**Work to complete**
Copy out all lines in the data below containing the string "style".
┄┄┄┄┄┄
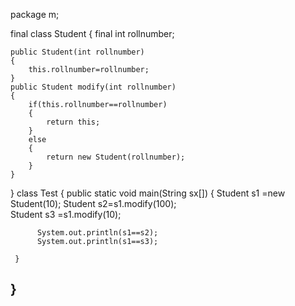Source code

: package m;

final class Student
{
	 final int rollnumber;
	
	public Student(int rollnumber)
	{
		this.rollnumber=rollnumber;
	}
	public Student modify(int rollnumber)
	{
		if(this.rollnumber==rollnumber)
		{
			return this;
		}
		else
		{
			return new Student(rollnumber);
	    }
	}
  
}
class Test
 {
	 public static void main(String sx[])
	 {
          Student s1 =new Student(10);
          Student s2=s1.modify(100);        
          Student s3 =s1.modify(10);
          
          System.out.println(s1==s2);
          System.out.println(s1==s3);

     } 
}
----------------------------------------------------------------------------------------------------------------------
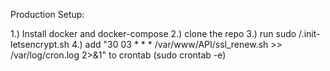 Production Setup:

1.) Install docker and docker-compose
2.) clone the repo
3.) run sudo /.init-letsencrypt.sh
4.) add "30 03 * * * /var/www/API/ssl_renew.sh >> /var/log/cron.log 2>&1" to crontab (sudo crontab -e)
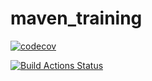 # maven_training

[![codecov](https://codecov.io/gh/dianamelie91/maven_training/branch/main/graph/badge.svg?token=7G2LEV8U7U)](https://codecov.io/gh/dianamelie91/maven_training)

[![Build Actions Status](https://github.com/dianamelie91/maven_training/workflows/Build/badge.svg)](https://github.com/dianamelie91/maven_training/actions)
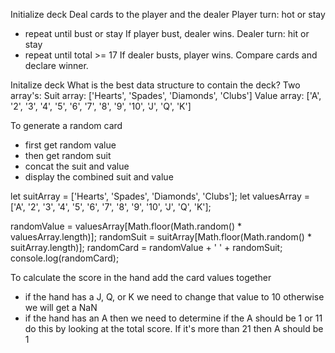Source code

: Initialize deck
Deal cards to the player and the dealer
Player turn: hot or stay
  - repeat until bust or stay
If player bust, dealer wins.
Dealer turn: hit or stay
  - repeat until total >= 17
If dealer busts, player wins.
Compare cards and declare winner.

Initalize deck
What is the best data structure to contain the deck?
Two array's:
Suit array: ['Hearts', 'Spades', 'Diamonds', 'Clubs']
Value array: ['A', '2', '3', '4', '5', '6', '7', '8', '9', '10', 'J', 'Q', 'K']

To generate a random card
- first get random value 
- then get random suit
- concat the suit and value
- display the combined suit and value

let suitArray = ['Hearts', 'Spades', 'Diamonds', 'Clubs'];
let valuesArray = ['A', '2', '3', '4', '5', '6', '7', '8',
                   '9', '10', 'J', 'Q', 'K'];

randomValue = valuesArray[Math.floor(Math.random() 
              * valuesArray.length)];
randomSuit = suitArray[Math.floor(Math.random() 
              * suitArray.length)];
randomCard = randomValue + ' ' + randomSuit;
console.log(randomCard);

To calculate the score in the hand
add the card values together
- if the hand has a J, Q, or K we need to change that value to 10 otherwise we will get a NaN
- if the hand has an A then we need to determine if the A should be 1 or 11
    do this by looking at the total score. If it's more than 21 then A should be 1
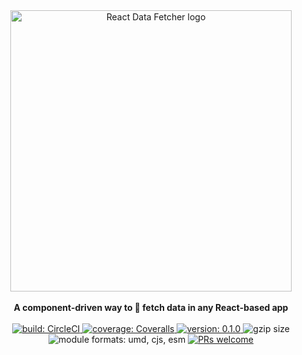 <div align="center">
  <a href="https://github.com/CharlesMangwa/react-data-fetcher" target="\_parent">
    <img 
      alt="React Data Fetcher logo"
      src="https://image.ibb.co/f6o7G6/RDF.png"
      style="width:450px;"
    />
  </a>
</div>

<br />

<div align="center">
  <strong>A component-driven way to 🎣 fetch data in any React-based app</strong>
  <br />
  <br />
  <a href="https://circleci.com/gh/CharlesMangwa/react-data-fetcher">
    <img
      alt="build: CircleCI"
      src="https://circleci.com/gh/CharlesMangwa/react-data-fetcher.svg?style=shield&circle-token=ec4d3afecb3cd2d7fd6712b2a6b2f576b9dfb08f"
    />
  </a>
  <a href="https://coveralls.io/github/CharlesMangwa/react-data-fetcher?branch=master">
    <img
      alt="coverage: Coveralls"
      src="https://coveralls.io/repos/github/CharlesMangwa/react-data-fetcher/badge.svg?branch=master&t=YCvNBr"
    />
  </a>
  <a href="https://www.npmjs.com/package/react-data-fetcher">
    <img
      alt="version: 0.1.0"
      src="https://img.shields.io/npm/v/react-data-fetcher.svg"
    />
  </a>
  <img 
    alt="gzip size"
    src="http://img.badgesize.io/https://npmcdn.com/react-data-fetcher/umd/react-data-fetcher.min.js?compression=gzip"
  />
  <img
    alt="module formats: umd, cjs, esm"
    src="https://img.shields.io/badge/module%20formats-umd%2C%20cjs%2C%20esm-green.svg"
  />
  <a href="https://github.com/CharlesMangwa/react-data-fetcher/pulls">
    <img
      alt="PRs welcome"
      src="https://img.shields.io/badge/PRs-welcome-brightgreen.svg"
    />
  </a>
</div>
┄┄┄┄┄┄
**Task answer**
      style="width:450px;"
      src="https://circleci.com/gh/CharlesMangwa/react-data-fetcher.svg?style=shield&circle-token=ec4d3afecb3cd2d7fd6712b2a6b2f576b9dfb08f"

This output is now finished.